▶ Exercise objective: Set down exactly the lines below, starting at the one that contains "profile link to profile page" and ending at the one that contains "undefined function each()", with both of those lines included and nothing else.

Records drawn from a dataset:
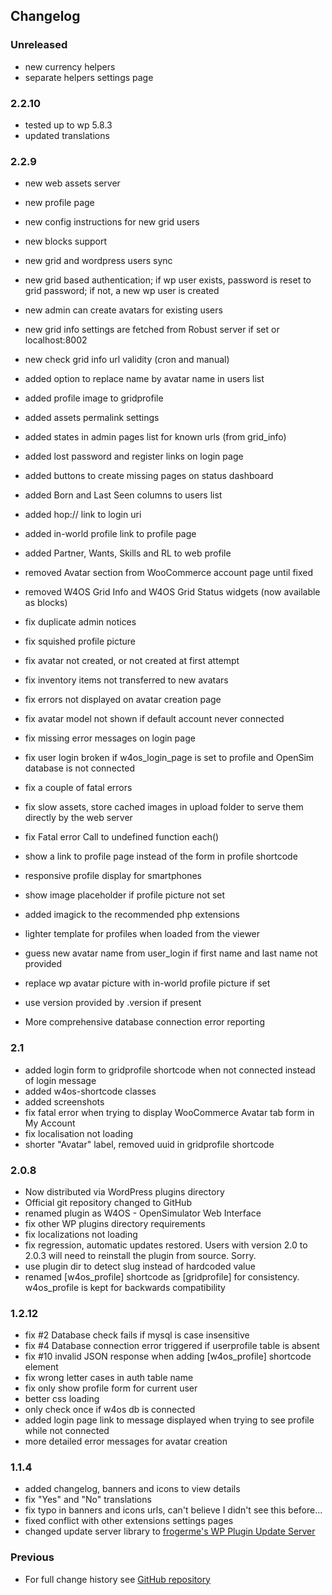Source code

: ## Changelog

### Unreleased
* new currency helpers
* separate helpers settings page

### 2.2.10
* tested up to wp 5.8.3
* updated translations

### 2.2.9
* new web assets server
* new profile page
* new config instructions for new grid users
* new blocks support
* new grid and wordpress users sync
* new grid based authentication; if wp user exists, password is reset to grid password; if not, a new wp user is created
* new admin can create avatars for existing users
* new grid info settings are fetched from Robust server if set or localhost:8002
* new check grid info url validity (cron and manual)

* added option to replace name by avatar name in users list
* added profile image to gridprofile
* added assets permalink settings
* added states in admin pages list for known urls (from grid_info)
* added lost password and register links on login page
* added buttons to create missing pages on status dashboard
* added Born and Last Seen columns to users list
* added hop:// link to login uri
* added in-world profile link to profile page
* added Partner, Wants, Skills and RL to web profile

* removed Avatar section from WooCommerce account page until fixed
* removed W4OS Grid Info and W4OS Grid Status widgets (now available as blocks)
* fix duplicate admin notices
* fix squished profile picture
* fix avatar not created, or not created at first attempt
* fix inventory items not transferred to new avatars
* fix errors not displayed on avatar creation page
* fix avatar model not shown if default account never connected
* fix missing error messages on login page
* fix user login broken if w4os_login_page is set to profile and OpenSim database is not connected
* fix a couple of fatal errors
* fix slow assets, store cached images in upload folder to serve them directly by the web server
* fix Fatal error Call to undefined function each()

* show a link to profile page instead of the form in profile shortcode
* responsive profile display for smartphones
* show image placeholder if profile picture not set
* added imagick to the recommended php extensions
* lighter template for profiles when loaded from the viewer
* guess new avatar name from user_login if first name and last name not provided
* replace wp avatar picture with in-world profile picture if set
* use version provided by .version if present
* More comprehensive database connection error reporting

### 2.1
* added login form to gridprofile shortcode when not connected instead of login message
* added w4os-shortcode classes
* added screenshots
* fix fatal error when trying to display  WooCommerce Avatar tab form in My Account
* fix localisation not loading
* shorter "Avatar" label, removed uuid in gridprofile shortcode

### 2.0.8
* Now distributed via WordPress plugins directory
* Official git repository changed to GitHub
* renamed plugin as W4OS - OpenSimulator Web Interface
* fix other WP plugins directory requirements
* fix localizations not loading
* fix regression, automatic updates restored. Users with version 2.0 to 2.0.3 will need to reinstall the plugin from source. Sorry.
* use plugin dir to detect slug instead of hardcoded value
* renamed [w4os_profile] shortcode as [gridprofile] for consistency. w4os_profile is kept for backwards compatibility

### 1.2.12
* fix #2 Database check fails if mysql is case insensitive
* fix #4  Database connection error triggered if userprofile table is absent
* fix #10 invalid JSON response when adding [w4os_profile] shortcode element
* fix wrong letter cases in auth table name
* fix only show profile form for current user
* better css loading
* only check once if w4os db is connected
* added login page link to message displayed when trying to see profile while not connected
* more detailed error messages for avatar creation

### 1.1.4
* added changelog, banners and icons to view details
* fix "Yes" and "No" translations
* fix typo in banners and icons urls, can't believe I didn't see this before...
* fixed conflict with other extensions settings pages
* changed update server library to [frogerme's WP Plugin Update Server](https://github.com/froger-me/wp-plugin-update-server)

### Previous
* For full change history see [GitHub repository](https://github.com/GuduleLapointe/w4os/commits/master)
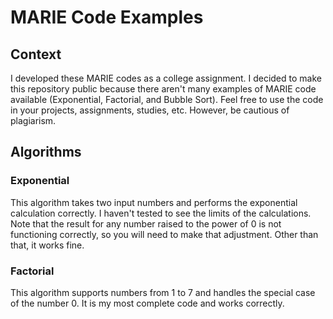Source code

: # MARIE Code Examples

## Context
I developed these MARIE codes as a college assignment. I decided to make this repository public because there aren't many examples of MARIE code available (Exponential, Factorial, and Bubble Sort). Feel free to use the code in your projects, assignments, studies, etc. However, be cautious of plagiarism.

## Algorithms

### Exponential
This algorithm takes two input numbers and performs the exponential calculation correctly. I haven't tested to see the limits of the calculations. Note that the result for any number raised to the power of 0 is not functioning correctly, so you will need to make that adjustment. Other than that, it works fine.

### Factorial
This algorithm supports numbers from 1 to 7 and handles the special case of the number 0. It is my most complete code and works correctly.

▶ Exercise response:
* added in-world profile link to profile page
* added Partner, Wants, Skills and RL to web profile

* removed Avatar section from WooCommerce account page until fixed
* removed W4OS Grid Info and W4OS Grid Status widgets (now available as blocks)
* fix duplicate admin notices
* fix squished profile picture
* fix avatar not created, or not created at first attempt
* fix inventory items not transferred to new avatars
* fix errors not displayed on avatar creation page
* fix avatar model not shown if default account never connected
* fix missing error messages on login page
* fix user login broken if w4os_login_page is set to profile and OpenSim database is not connected
* fix a couple of fatal errors
* fix slow assets, store cached images in upload folder to serve them directly by the web server
* fix Fatal error Call to undefined function each()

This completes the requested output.